ALAMEDA, Calif.--(BUSINESS WIRE)--

BioTime, Inc. (NYSE MKT: BTX) announced that Chief Executive Officer Michael D. West, Ph.D. will present at the Stem Cells USA & Regenerative Medicine Congress 2012 in Cambridge, MA on Thursday, September 20, 2012. Dr. West will speak on Second Generation hES Cell-Based Therapies: Achieving Purity and Scalability in the Midst of Diversity in the session Developments in Novel Therapeutics. The presentation will be made available on BioTime's website at http://www.biotimeinc.com.

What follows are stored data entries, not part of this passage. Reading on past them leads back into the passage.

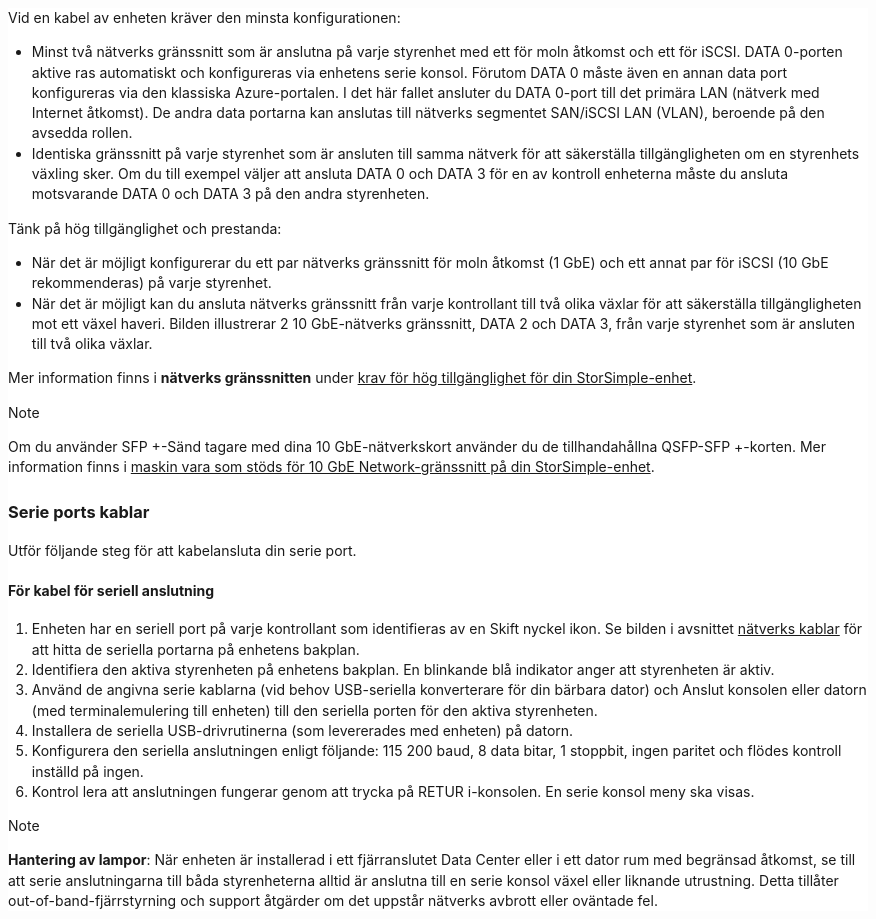 

Vid en kabel av enheten kräver den minsta konfigurationen:

* Minst två nätverks gränssnitt som är anslutna på varje styrenhet med ett för moln åtkomst och ett för iSCSI. DATA 0-porten aktive ras automatiskt och konfigureras via enhetens serie konsol. Förutom DATA 0 måste även en annan data port konfigureras via den klassiska Azure-portalen. I det här fallet ansluter du DATA 0-port till det primära LAN (nätverk med Internet åtkomst). De andra data portarna kan anslutas till nätverks segmentet SAN/iSCSI LAN (VLAN), beroende på den avsedda rollen.
* Identiska gränssnitt på varje styrenhet som är ansluten till samma nätverk för att säkerställa tillgängligheten om en styrenhets växling sker. Om du till exempel väljer att ansluta DATA 0 och DATA 3 för en av kontroll enheterna måste du ansluta motsvarande DATA 0 och DATA 3 på den andra styrenheten.

Tänk på hög tillgänglighet och prestanda:

* När det är möjligt konfigurerar du ett par nätverks gränssnitt för moln åtkomst (1 GbE) och ett annat par för iSCSI (10 GbE rekommenderas) på varje styrenhet.
* När det är möjligt kan du ansluta nätverks gränssnitt från varje kontrollant till två olika växlar för att säkerställa tillgängligheten mot ett växel haveri. Bilden illustrerar 2 10 GbE-nätverks gränssnitt, DATA 2 och DATA 3, från varje styrenhet som är ansluten till två olika växlar.

Mer information finns i **nätverks gränssnitten** under [krav för hög tillgänglighet för din StorSimple-enhet](storsimple-8000-system-requirements.md#high-availability-requirements-for-storsimple).

> [!NOTE]
> Om du använder SFP +-Sänd tagare med dina 10 GbE-nätverkskort använder du de tillhandahållna QSFP-SFP +-korten. Mer information finns i [maskin vara som stöds för 10 GbE Network-gränssnitt på din StorSimple-enhet](storsimple-supported-hardware-for-10-gbe-network-interfaces.md).
> 
> 

### <a name="serial-port-cabling"></a>Serie ports kablar
Utför följande steg för att kabelansluta din serie port.

#### <a name="to-cable-for-serial-connection"></a>För kabel för seriell anslutning
1. Enheten har en seriell port på varje kontrollant som identifieras av en Skift nyckel ikon. Se bilden i avsnittet [nätverks kablar](#network-cabling) för att hitta de seriella portarna på enhetens bakplan.
2. Identifiera den aktiva styrenheten på enhetens bakplan. En blinkande blå indikator anger att styrenheten är aktiv.
3. Använd de angivna serie kablarna (vid behov USB-seriella konverterare för din bärbara dator) och Anslut konsolen eller datorn (med terminalemulering till enheten) till den seriella porten för den aktiva styrenheten.
4. Installera de seriella USB-drivrutinerna (som levererades med enheten) på datorn.
5. Konfigurera den seriella anslutningen enligt följande: 115 200 baud, 8 data bitar, 1 stoppbit, ingen paritet och flödes kontroll inställd på ingen.
6. Kontrol lera att anslutningen fungerar genom att trycka på RETUR i-konsolen. En serie konsol meny ska visas.

> [!NOTE]
> **Hantering av lampor**: När enheten är installerad i ett fjärranslutet Data Center eller i ett dator rum med begränsad åtkomst, se till att serie anslutningarna till båda styrenheterna alltid är anslutna till en serie konsol växel eller liknande utrustning. Detta tillåter out-of-band-fjärrstyrning och support åtgärder om det uppstår nätverks avbrott eller oväntade fel.
> 
> 
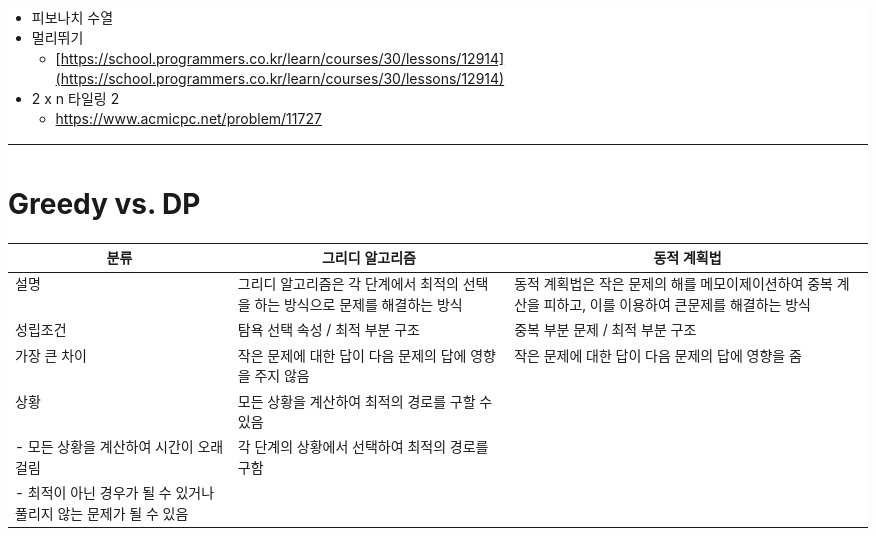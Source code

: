 - 피보나치 수열
- 멀리뛰기
    - [https://school.programmers.co.kr/learn/courses/30/lessons/12914](https://school.programmers.co.kr/learn/courses/30/lessons/12914)
- 2 x n 타일링 2
    - https://www.acmicpc.net/problem/11727
---

# Greedy vs. DP

| 분류 | 그리디 알고리즘 | 동적 계획법 |
| --- | --- | --- |
| 설명 | 그리디 알고리즘은 각 단계에서 최적의 선택을 하는 방식으로 문제를 해결하는 방식 | 동적 계획법은 작은 문제의 해를 메모이제이션하여 중복 계산을 피하고, 이를 이용하여 큰문제를 해결하는 방식 |
| 성립조건 | 탐욕 선택 속성 / 최적 부분 구조 | 중복 부분 문제 / 최적 부분 구조 |
| 가장 큰 차이 | 작은 문제에 대한 답이 다음 문제의 답에 영향을 주지 않음 | 작은 문제에 대한 답이 다음 문제의 답에 영향을 줌 |
| 상황 | 모든 상황을 계산하여 최적의 경로를 구할 수 있음
- 모든 상황을 계산하여 시간이 오래 걸림 | 각 단계의 상황에서 선택하여 최적의 경로를 구함
- 최적이 아닌 경우가 될 수 있거나 풀리지 않는 문제가 될 수 있음 |
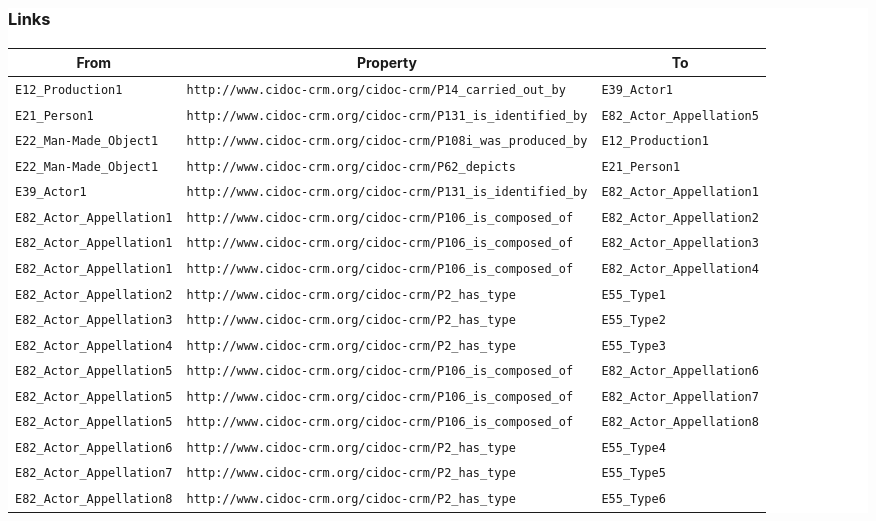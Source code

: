 
### Links
| From | Property | To |
|  --- | -------- | ---|
| `E12_Production1` | `http://www.cidoc-crm.org/cidoc-crm/P14_carried_out_by` | `E39_Actor1`|
| `E21_Person1` | `http://www.cidoc-crm.org/cidoc-crm/P131_is_identified_by` | `E82_Actor_Appellation5`|
| `E22_Man-Made_Object1` | `http://www.cidoc-crm.org/cidoc-crm/P108i_was_produced_by` | `E12_Production1`|
| `E22_Man-Made_Object1` | `http://www.cidoc-crm.org/cidoc-crm/P62_depicts` | `E21_Person1`|
| `E39_Actor1` | `http://www.cidoc-crm.org/cidoc-crm/P131_is_identified_by` | `E82_Actor_Appellation1`|
| `E82_Actor_Appellation1` | `http://www.cidoc-crm.org/cidoc-crm/P106_is_composed_of` | `E82_Actor_Appellation2`|
| `E82_Actor_Appellation1` | `http://www.cidoc-crm.org/cidoc-crm/P106_is_composed_of` | `E82_Actor_Appellation3`|
| `E82_Actor_Appellation1` | `http://www.cidoc-crm.org/cidoc-crm/P106_is_composed_of` | `E82_Actor_Appellation4`|
| `E82_Actor_Appellation2` | `http://www.cidoc-crm.org/cidoc-crm/P2_has_type` | `E55_Type1`|
| `E82_Actor_Appellation3` | `http://www.cidoc-crm.org/cidoc-crm/P2_has_type` | `E55_Type2`|
| `E82_Actor_Appellation4` | `http://www.cidoc-crm.org/cidoc-crm/P2_has_type` | `E55_Type3`|
| `E82_Actor_Appellation5` | `http://www.cidoc-crm.org/cidoc-crm/P106_is_composed_of` | `E82_Actor_Appellation6`|
| `E82_Actor_Appellation5` | `http://www.cidoc-crm.org/cidoc-crm/P106_is_composed_of` | `E82_Actor_Appellation7`|
| `E82_Actor_Appellation5` | `http://www.cidoc-crm.org/cidoc-crm/P106_is_composed_of` | `E82_Actor_Appellation8`|
| `E82_Actor_Appellation6` | `http://www.cidoc-crm.org/cidoc-crm/P2_has_type` | `E55_Type4`|
| `E82_Actor_Appellation7` | `http://www.cidoc-crm.org/cidoc-crm/P2_has_type` | `E55_Type5`|
| `E82_Actor_Appellation8` | `http://www.cidoc-crm.org/cidoc-crm/P2_has_type` | `E55_Type6`|
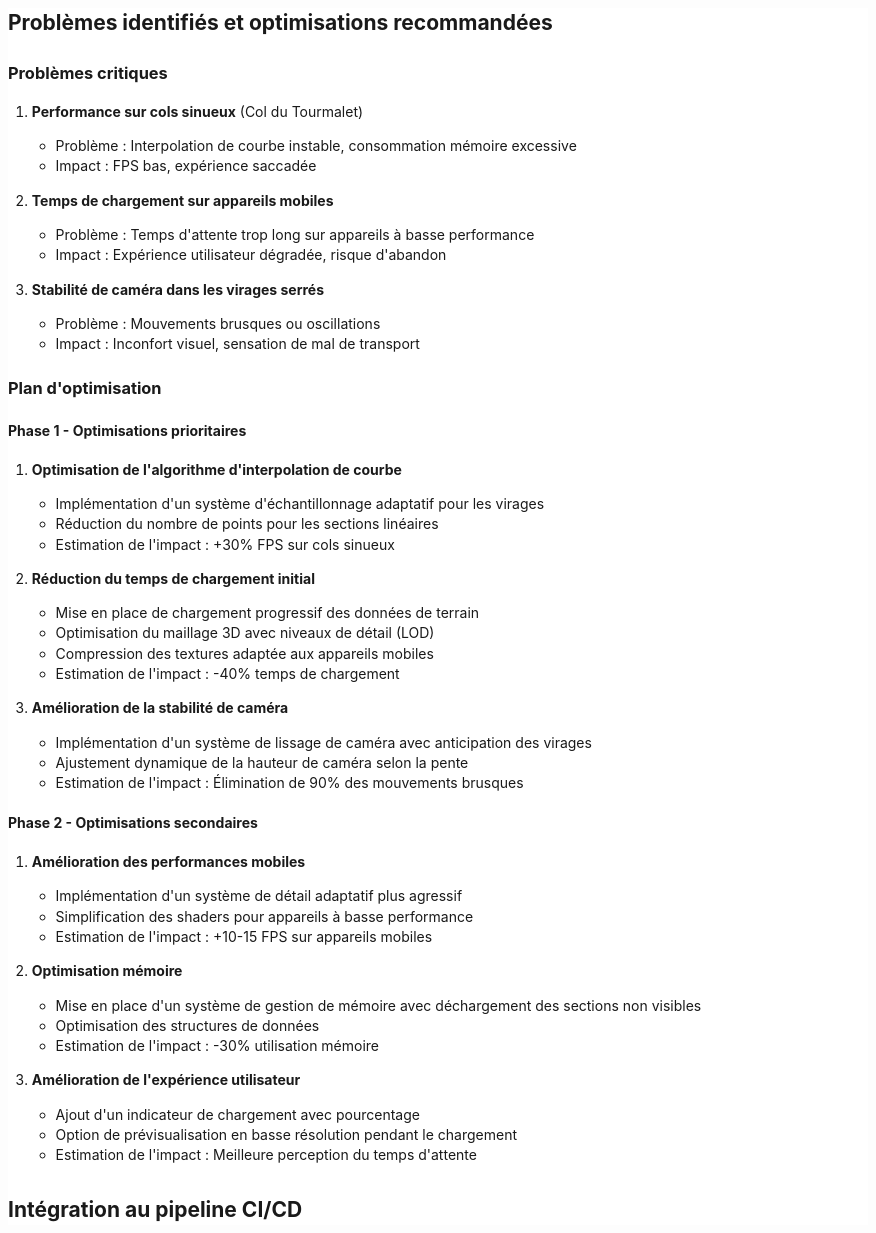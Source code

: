 ## Problèmes identifiés et optimisations recommandées

### Problèmes critiques

1. **Performance sur cols sinueux** (Col du Tourmalet)
   - Problème : Interpolation de courbe instable, consommation mémoire excessive
   - Impact : FPS bas, expérience saccadée
   
2. **Temps de chargement sur appareils mobiles**
   - Problème : Temps d'attente trop long sur appareils à basse performance
   - Impact : Expérience utilisateur dégradée, risque d'abandon

3. **Stabilité de caméra dans les virages serrés**
   - Problème : Mouvements brusques ou oscillations
   - Impact : Inconfort visuel, sensation de mal de transport

### Plan d'optimisation

#### Phase 1 - Optimisations prioritaires

1. **Optimisation de l'algorithme d'interpolation de courbe**
   - Implémentation d'un système d'échantillonnage adaptatif pour les virages
   - Réduction du nombre de points pour les sections linéaires
   - Estimation de l'impact : +30% FPS sur cols sinueux

2. **Réduction du temps de chargement initial**
   - Mise en place de chargement progressif des données de terrain
   - Optimisation du maillage 3D avec niveaux de détail (LOD)
   - Compression des textures adaptée aux appareils mobiles
   - Estimation de l'impact : -40% temps de chargement

3. **Amélioration de la stabilité de caméra**
   - Implémentation d'un système de lissage de caméra avec anticipation des virages
   - Ajustement dynamique de la hauteur de caméra selon la pente
   - Estimation de l'impact : Élimination de 90% des mouvements brusques

#### Phase 2 - Optimisations secondaires

1. **Amélioration des performances mobiles**
   - Implémentation d'un système de détail adaptatif plus agressif
   - Simplification des shaders pour appareils à basse performance
   - Estimation de l'impact : +10-15 FPS sur appareils mobiles

2. **Optimisation mémoire**
   - Mise en place d'un système de gestion de mémoire avec déchargement des sections non visibles
   - Optimisation des structures de données
   - Estimation de l'impact : -30% utilisation mémoire

3. **Amélioration de l'expérience utilisateur**
   - Ajout d'un indicateur de chargement avec pourcentage
   - Option de prévisualisation en basse résolution pendant le chargement
   - Estimation de l'impact : Meilleure perception du temps d'attente

## Intégration au pipeline CI/CD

The Stem Cells USA & Regenerative Medicine Congress 2012, September 20-21, is North Americas leading commercial stem cell event. This years conference will focus on strategies and business models for navigating the stem cell and regenerative medicine marketplace for pharma, biotech, and investors.

About BioTime, Inc.

BioTime, headquartered in Alameda, California, is a biotechnology company focused on regenerative medicine and blood plasma volume expanders. Its broad platform of stem cell technologies is enhanced through subsidiaries focused on specific fields of application. BioTime develops and markets research products in the field of stem cells and regenerative medicine, including a wide array of proprietary ACTCellerate cell lines, HyStem hydrogels, culture media, and differentiation kits. BioTime is developing Renevia (formerly known as HyStem-Rx), a biocompatible, implantable hyaluronan and collagen-based matrix for cell delivery in human clinical applications. BioTime's therapeutic product development strategy is pursued through subsidiaries that focus on specific organ systems and related diseases for which there is a high unmet medical need. BioTime's majority owned subsidiary Cell Cure Neurosciences Ltd. is developing therapeutic products derived from stem cells for the treatment of retinal and neural degenerative diseases. BioTime's subsidiary OrthoCyte Corporation is developing therapeutic applications of stem cells to treat orthopedic diseases and injuries. Another subsidiary, OncoCyte Corporation, focuses on the diagnostic and therapeutic applications of stem cell technology in cancer, including the diagnostic product PanC-Dx currently being developed for the detection of cancer in blood samples. ReCyte Therapeutics, Inc. is developing applications of BioTime's proprietary induced pluripotent stem cell technology to reverse the developmental aging of human cells to treat cardiovascular and blood cell diseases. BioTime's subsidiary, LifeMap Sciences, Inc., markets GeneCards, the leading human gene database, and is developing an integrated database suite to complement GeneCards that will also include the LifeMap database of embryonic development, stem cell research and regenerative medicine, and MalaCards, the human disease database. LifeMap will also market BioTime research products. BioTime's lead product, Hextend, is a blood plasma volume expander manufactured and distributed in the U.S. by Hospira, Inc. and in South Korea by CJ CheilJedang Corporation under exclusive licensing agreements. Additional information about BioTime can be found on the web at http://www.biotimeinc.com.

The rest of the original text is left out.